The recent spate of articles on the potentialities of the Internet brought a wry, and perhaps sardonic smile to my lips. I found them wildly, perhaps suspiciously, optimistic. As a published author of dozens of articles and as a person with a foot in three camps I view Internet publishing with a jaundiced eye. None of my works have been on the Internet, nor are they likely to be because I still don't see how I'm going to get paid for my work or how it will be protected or copyrighted. While I realize that payment is a nonissue for those in academia, the protection part ought not to be. Yet payment is an issue if the medium is to achieve the high status its rhapsodizers dream of, and is directly connected to protection. If there is no economic value to a work why protect it? This is perhaps why the copyright laws on electronic publishing are effectively powerless. If you disagree, read them carefully and you will find that "what the large print giveth, the small print taketh away." By the way, my own take on this is that it is precisely because academics are not paid for their work that they are held in such low esteem, and warrant such low copyright security. In this venue, academics have no one to blame but themselves.

Admittedly my "foot" in academia is the smallest, and I admit to being a member of the academic "lumpenproletariat," namely, a graduate student closing in on his PhD. Yet this does not in any way vitiate the concerns this "foot" may have, which are the same ones my "author's foot" had, with the added dimension that publishing on the Internet will not carry with it the same cachet as paper publishing because of the lack of peer review, attribution, wide readership, and, most important, permanence. How long articles will be carried in e-mail or the e-world is problematic. If an article is paper published, it sits on the shelf in the journal for all future generations. Once again, it also goes back to a question of value. Journals cost—therefore, if your article is worthy enough to get paper published it has, ipso facto, more value than one stuffed into an e-bottle and cast into the e-sea. Perhaps this is why professors and tenure committees are chary of crediting such publications. If so, I can't blame them.

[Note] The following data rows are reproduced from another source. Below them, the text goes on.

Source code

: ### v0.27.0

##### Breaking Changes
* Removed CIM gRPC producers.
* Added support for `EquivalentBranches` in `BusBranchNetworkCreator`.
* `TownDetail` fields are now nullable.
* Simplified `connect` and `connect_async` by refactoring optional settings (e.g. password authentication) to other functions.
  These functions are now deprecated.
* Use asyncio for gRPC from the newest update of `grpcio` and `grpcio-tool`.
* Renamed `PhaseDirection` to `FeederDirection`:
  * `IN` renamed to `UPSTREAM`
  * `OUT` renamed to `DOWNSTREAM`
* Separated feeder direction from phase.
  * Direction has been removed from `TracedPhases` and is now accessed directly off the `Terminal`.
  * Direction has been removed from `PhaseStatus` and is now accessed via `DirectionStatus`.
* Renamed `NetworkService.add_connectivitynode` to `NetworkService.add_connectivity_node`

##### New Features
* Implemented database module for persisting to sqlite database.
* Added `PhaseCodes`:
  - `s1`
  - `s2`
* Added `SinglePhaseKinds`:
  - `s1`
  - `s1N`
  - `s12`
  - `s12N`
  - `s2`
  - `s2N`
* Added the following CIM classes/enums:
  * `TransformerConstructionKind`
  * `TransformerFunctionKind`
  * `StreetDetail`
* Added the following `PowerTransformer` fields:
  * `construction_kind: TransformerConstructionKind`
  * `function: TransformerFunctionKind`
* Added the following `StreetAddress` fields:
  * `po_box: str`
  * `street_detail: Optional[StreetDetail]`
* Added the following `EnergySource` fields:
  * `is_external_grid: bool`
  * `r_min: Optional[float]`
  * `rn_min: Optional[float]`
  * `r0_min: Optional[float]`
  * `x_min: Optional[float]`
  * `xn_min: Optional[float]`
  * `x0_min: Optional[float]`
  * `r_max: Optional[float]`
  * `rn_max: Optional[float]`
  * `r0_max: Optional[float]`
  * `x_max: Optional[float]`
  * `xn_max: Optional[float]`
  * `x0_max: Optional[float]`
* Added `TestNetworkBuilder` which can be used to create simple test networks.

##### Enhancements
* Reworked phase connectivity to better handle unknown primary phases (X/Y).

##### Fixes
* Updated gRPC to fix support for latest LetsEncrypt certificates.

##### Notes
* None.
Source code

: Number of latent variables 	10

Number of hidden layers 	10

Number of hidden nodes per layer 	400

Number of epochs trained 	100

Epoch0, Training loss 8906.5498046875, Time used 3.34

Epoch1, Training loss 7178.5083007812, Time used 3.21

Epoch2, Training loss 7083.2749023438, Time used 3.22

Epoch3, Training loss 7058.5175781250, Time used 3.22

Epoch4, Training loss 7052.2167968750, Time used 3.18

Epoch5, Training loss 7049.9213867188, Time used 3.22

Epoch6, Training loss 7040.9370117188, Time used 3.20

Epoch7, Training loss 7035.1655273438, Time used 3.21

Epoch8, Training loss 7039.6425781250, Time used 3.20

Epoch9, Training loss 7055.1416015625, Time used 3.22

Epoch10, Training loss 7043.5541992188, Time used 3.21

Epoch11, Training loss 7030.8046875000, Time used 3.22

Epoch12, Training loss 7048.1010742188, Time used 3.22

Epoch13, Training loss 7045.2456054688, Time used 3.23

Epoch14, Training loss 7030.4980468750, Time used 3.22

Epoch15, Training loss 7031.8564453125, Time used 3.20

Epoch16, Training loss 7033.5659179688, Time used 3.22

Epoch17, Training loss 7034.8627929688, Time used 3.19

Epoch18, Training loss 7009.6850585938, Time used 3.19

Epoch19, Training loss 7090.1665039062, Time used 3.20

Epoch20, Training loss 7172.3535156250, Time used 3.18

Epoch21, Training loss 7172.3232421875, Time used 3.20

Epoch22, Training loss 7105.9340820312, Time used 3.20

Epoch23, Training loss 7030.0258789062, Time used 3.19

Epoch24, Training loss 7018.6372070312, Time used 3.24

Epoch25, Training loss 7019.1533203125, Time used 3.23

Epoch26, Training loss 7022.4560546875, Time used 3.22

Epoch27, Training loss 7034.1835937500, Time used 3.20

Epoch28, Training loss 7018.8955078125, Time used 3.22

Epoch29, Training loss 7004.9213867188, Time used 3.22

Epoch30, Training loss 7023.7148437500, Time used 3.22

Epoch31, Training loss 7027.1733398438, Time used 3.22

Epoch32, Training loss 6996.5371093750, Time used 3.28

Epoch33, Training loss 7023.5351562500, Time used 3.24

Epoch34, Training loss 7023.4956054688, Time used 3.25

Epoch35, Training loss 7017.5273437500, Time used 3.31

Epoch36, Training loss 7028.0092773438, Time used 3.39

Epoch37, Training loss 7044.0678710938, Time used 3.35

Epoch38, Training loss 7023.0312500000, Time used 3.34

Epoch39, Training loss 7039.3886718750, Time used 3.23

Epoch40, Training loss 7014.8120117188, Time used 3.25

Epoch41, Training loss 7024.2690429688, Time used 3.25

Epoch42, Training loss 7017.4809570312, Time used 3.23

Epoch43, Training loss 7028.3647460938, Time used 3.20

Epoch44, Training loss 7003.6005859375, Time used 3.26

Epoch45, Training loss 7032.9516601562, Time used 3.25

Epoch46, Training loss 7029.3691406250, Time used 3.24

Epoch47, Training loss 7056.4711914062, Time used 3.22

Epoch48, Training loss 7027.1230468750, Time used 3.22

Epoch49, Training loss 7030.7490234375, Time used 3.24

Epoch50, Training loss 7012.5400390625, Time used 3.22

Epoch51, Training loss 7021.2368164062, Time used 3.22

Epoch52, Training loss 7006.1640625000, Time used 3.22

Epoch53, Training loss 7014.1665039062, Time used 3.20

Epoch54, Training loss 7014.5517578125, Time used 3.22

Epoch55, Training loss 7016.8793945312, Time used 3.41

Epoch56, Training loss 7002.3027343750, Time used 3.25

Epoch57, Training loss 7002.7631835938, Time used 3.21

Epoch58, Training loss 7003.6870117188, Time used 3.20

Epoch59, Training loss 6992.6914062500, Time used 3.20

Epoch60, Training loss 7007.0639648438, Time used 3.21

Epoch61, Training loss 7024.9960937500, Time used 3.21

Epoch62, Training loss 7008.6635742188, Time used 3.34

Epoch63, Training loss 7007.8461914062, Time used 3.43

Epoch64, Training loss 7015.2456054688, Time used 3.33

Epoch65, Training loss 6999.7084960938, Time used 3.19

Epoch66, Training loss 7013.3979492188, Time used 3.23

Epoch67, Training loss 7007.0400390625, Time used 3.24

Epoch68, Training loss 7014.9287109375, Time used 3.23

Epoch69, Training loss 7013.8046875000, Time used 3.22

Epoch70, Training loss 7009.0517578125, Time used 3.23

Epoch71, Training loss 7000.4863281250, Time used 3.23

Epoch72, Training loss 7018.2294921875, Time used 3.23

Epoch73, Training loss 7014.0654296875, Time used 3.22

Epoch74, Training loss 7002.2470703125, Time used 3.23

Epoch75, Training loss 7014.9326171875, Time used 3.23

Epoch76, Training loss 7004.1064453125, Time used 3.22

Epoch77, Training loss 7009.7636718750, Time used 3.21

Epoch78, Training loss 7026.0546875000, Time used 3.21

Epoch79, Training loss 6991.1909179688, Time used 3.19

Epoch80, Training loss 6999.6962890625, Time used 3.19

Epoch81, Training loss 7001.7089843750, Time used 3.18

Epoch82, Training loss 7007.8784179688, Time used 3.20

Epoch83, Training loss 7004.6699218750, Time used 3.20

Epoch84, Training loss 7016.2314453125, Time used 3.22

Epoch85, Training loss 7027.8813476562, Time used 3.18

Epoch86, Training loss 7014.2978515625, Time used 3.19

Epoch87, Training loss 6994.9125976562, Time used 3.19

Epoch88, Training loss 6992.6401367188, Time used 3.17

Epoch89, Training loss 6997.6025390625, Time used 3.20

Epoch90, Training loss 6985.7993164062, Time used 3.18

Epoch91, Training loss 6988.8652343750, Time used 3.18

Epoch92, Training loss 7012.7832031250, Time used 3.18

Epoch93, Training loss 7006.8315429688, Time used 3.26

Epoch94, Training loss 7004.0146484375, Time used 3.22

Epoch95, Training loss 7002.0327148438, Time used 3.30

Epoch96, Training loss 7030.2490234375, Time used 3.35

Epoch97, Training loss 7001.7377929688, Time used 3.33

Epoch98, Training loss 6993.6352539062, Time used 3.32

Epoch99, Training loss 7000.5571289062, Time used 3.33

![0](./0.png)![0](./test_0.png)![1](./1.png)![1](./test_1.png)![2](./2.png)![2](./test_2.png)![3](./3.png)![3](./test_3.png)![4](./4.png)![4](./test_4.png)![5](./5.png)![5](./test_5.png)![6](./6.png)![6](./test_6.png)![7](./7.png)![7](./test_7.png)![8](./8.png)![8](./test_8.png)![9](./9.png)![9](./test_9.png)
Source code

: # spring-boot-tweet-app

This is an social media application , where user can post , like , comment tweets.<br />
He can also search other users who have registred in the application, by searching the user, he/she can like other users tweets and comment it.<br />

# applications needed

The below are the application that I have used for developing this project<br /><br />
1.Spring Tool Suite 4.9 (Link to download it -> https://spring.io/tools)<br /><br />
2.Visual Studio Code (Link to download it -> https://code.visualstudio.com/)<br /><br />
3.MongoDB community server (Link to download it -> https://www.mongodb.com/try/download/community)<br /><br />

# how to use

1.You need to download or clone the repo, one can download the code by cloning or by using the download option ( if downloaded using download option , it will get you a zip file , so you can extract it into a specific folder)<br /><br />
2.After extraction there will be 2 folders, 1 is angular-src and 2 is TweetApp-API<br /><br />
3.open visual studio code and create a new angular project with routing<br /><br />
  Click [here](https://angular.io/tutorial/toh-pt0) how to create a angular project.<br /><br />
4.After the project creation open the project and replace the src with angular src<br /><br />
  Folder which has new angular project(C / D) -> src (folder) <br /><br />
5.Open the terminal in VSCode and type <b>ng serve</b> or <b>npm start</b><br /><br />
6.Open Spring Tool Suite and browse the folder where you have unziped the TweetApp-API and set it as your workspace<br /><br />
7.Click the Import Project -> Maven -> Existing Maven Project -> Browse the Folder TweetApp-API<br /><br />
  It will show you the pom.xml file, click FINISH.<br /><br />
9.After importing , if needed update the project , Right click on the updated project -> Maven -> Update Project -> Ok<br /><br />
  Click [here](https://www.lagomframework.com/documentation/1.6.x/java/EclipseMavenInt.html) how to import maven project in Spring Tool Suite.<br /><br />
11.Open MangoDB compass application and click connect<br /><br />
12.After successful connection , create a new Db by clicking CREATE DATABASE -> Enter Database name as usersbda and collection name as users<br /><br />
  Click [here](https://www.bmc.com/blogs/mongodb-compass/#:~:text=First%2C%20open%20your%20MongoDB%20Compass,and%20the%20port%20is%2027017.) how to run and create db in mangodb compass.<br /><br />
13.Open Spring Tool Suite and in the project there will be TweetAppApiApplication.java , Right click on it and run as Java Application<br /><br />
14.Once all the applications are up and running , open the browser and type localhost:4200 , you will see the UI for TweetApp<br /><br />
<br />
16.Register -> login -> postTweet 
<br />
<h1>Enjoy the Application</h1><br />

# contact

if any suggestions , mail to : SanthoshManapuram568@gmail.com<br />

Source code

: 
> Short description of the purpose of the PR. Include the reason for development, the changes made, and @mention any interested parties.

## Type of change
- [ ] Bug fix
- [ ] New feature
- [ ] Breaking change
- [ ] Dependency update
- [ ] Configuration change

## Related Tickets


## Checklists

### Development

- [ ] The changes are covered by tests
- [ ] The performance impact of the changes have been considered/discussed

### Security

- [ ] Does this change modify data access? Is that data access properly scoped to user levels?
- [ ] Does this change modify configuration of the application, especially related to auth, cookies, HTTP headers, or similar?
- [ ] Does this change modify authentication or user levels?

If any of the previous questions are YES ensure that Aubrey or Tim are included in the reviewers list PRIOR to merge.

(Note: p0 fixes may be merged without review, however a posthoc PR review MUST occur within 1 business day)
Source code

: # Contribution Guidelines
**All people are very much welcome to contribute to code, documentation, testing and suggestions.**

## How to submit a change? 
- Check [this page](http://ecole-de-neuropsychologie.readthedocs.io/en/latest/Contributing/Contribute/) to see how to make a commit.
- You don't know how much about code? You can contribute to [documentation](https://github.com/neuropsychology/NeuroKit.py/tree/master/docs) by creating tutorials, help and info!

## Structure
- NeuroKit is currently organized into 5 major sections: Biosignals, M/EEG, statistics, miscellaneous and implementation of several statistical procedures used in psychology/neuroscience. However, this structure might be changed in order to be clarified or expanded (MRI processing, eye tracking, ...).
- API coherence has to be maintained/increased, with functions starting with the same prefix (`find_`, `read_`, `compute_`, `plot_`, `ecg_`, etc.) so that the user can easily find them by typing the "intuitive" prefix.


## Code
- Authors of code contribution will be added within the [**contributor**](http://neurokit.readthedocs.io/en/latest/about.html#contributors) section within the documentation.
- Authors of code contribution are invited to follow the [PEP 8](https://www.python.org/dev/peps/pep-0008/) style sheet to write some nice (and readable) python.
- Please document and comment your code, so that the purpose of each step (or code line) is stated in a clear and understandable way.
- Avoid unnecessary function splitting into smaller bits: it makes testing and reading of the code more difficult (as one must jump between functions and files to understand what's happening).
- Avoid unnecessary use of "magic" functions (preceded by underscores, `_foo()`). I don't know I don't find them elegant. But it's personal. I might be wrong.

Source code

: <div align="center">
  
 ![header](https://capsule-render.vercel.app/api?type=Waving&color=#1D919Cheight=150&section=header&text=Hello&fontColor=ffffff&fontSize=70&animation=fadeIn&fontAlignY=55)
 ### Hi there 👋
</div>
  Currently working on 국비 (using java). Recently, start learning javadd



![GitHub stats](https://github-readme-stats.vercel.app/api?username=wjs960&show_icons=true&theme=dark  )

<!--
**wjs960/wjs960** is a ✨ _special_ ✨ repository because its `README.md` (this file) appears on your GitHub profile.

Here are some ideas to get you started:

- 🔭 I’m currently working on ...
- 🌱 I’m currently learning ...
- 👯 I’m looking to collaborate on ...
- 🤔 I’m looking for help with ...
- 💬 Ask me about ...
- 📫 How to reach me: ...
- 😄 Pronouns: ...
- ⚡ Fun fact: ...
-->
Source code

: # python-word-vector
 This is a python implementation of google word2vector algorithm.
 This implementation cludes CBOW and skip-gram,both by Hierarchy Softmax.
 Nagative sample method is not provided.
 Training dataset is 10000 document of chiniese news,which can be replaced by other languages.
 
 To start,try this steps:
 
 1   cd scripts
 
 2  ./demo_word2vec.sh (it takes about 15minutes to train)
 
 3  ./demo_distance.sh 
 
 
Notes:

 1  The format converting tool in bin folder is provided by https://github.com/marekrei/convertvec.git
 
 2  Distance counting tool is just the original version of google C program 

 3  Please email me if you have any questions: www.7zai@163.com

My last foot is perhaps the largest—as a top-level manager in a large electronics manufacturing firm which has heavy use of, and interests in, the Internet. "Cyberspace" comes under my purview. Hardly a day goes by where a journal does not cross my desk with an article about the disappointments of the Internet. This only confirms the experience of my own staff and departments, that the "e-world" is becoming more heavily polluted than the "real world." Dead links (links that are no longer operative), endless repetitive lists (lists that just lead to more lists which in turn lead to more and you never get to the data), "black-hole sites" (places that don't respond to inquiries, or respond weeks or months later), and "marketing traps" (web sites promising information but which just are fronts to sell you something or worse, get your name on a list for marketers and telemarketers) pollute the "ether" to the degree that doing anything on it is time consuming and futile. One employee, in tracing a piece of information printed 5,000 plus pages of garbage to get half-a-page of information. The only "sites" that seem to work right on the Internet are those infantile chat lines that cater to the lowest common denominator, and pornography. The implications of this for academic publishing, and the exchange and dissemination of information, are obvious. Brett Arquette in Infoworld 20:49 (December 7, 1998) put it best. "If the industry doesn't figure out a way to clean it up, it will become a glorified game-playing, spam-advertising, sex-pandering, fraud-inducing chat room. Or are we already there?" We are Brett, we are. The industry itself has no desire or motivation to clean it up, nor do its users. It takes a lot of effort (with no financial reward) to remove the dead links, and those that are not dead are still paying customers, fraudulent or not. Like the CB (citizens band radio) craze of the early 1980s, we remain a nation of liars eager to hide behind sexy and scatological names and pretend to be something we're not and the Internet is eager, for a fee, to let us fib. For this reason my company has largely abandoned "The Net" except for our own marketing site. One of my engineers once wasted 80 man hours of searching and corresponding with what appeared to be a reputable scientific firm on "The Net" about new research only to find out that it was a snooker for a UFO cult publishing company. At $50 an hour, that was an expensive waste of money and time!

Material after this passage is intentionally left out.